Sizzle engine-Principles and Practices (II)

Source: Internet
Author: User
Main processes and regular expressions are segmented
var chunker = /((?:\((?:\([^()]+\)|[^()]+)+\)|\[(?:\[[^[\]]*\]|['"][^'"]*['"]|[^[\]'"]+)+\]|\\.|[^ >+~,(\[\\]+)+|[>+~])(\s*,\s*)?((?:.|\r|\n)*)/g;

This regular expression is long and mainly used for segmentation and one-step preprocessing.

1,

2,

3,

4,

'div#test + p > a.tab'    --> ['div#test','+','p','>','a.tab']
Extract the corresponding type from the expression:

According to the jquery selector, there are 7 types
Id selector, class selector, tag selector, ATTR attribute selector, child element selector, pseudo class selector, POS position Selector

The method to judge is regular. The specific regular expression is as follows:

ID    : /#((?:[\w\u00c0-\uFFFF\-]|\\.)+)/,
CLASS : /\.((?:[\w\u00c0-\uFFFF\-]|\\.)+)/,
NAME : /\[name=['"]*((?:[\w\u00c0-\uFFFF\-]|\\.)+)['"]*\]/,
ATTR : /\[\s*((?:[\w\u00c0-\uFFFF\-]|\\.)+)\s*(?:(\S?=)\s*(?:(['"])(.*?)\3|(#?(?:[\w\u00c0-\uFFFF\-]|\\.)*)|)|)\s*\]/,
TAG : /^((?:[\w\u00c0-\uFFFF\*\-]|\\.)+)/,
CHILD : /:(only|nth|last|first)-child(?:\(\s*(even|odd|(?:[+\-]?\d+|(?:[+\-]?\d*)?n\s*(?:[+\-]\s*\d+)?))\s*\))?/,
POS : /:(nth|eq|gt|lt|first|last|even|odd)(?:\((\d*)\))?(?=[^\-]|$)/,
PSEUDO: /:((?:[\w\u00c0-\uFFFF\-]|\\.)+)(?:\((['"]?)((?:\([^\)]+\)|[^\(\)]*)+)\2\))?/

 

ID:

Class:

Name:

Tag:

ATTR:

POs:

Pseudo:

Regular Expression tips:

? Non-Greedy quantifiers
\ 3 matching score
? = Forward pre-Query

These regular expressions may not be easy to understand at first, but it is better to understand the specific jquery selector:

Pos --: First: Nth (): Last: GT: Lt: Even: Odd. These are newly added by sizzle and have nothing to do with CSS.

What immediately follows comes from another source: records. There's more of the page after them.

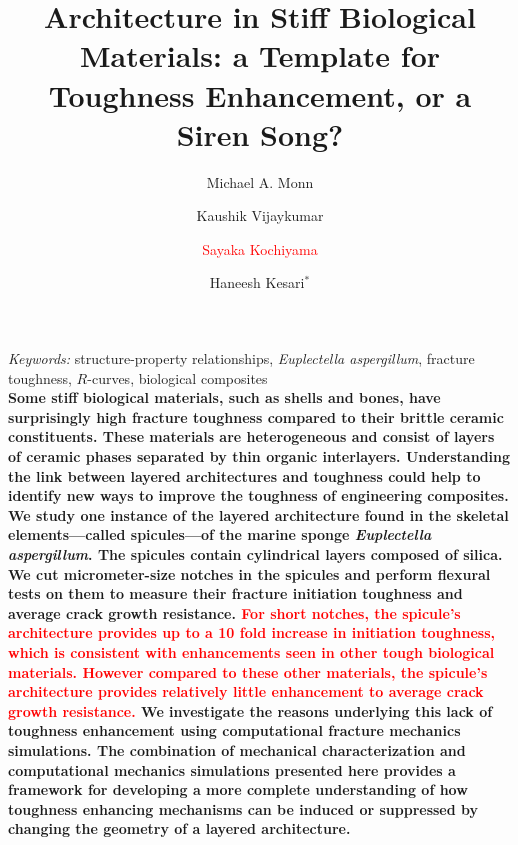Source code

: \documentclass[12pt,onecolumn]{article}
\title{Architecture in Stiff Biological Materials: a Template for Toughness Enhancement, or a Siren Song?}
\author[1]{Michael A. Monn}
\author[1]{Kaushik Vijaykumar}
\author[1]{\textcolor{red}{Sayaka Kochiyama}}
\author[1]{Haneesh Kesari$^*$}
\affil[1]{School of Engineering, Brown University, Providence, RI, USA}
\date{}
\begin{document}
\maketitle
\emph{Keywords:}
structure-property relationships, 
\textit{Euplectella aspergillum}, 
fracture toughness, 
$R$-curves, 
biological composites
\\
{
\singlespacing\small \bf
Some stiff biological materials, such as shells and bones, have surprisingly high fracture toughness compared to their brittle ceramic constituents. These materials are heterogeneous and consist of layers of ceramic phases separated by thin organic interlayers. Understanding the link between layered architectures and toughness could help to identify new ways to improve the toughness of engineering composites. We study one instance of the layered architecture found in the skeletal elements---called spicules---of the marine sponge \textit{Euplectella aspergillum}. The spicules contain cylindrical layers composed of silica. We cut micrometer-size notches in the spicules and perform flexural tests on them to measure their fracture initiation toughness and average crack growth resistance. \textcolor{red}{For short notches, the spicule's architecture provides up to a 10 fold increase in initiation toughness, which is consistent with enhancements seen in other tough biological materials. However compared to these other materials, the spicule's architecture provides relatively little enhancement to average crack growth resistance.} We investigate the reasons underlying this lack of toughness enhancement using computational fracture mechanics simulations. The combination of mechanical characterization and computational mechanics simulations presented here provides a framework for developing a more complete understanding of how toughness enhancing mechanisms can be induced or suppressed by changing the geometry of a layered architecture.
}
\end{document}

Others are basically the same as CSS. It should be noted that, due to the existence of pseudo, the same expression may match multiple types at the same time, which will be mentioned in the filter section later.

 

The above regular string is saved in the match attribute of expr,

Expr = {
match:{
//ID:....
}
}

This part of the regular expression is not directly used, and further processing is performed.
First, a judgment is added after each string to ensure that the matching result is not included at the end.) or}

/#((? : [\ W \ u00c0-\ Uffff \-] | \.) +)/convert /#((? : [\ W \ u00c0-\ Uffff \-] | \.) + )(?! [^ \ [] * \]) (?! [^ \ (] * \)/

Second, at the same time, sizzle detects escape characters. Therefore, a capture group is added to each part of the header to save the part before the target string,
In this step, because a group is added to the header, the \ 3 and other symbols in the original regular string must be removed sequentially.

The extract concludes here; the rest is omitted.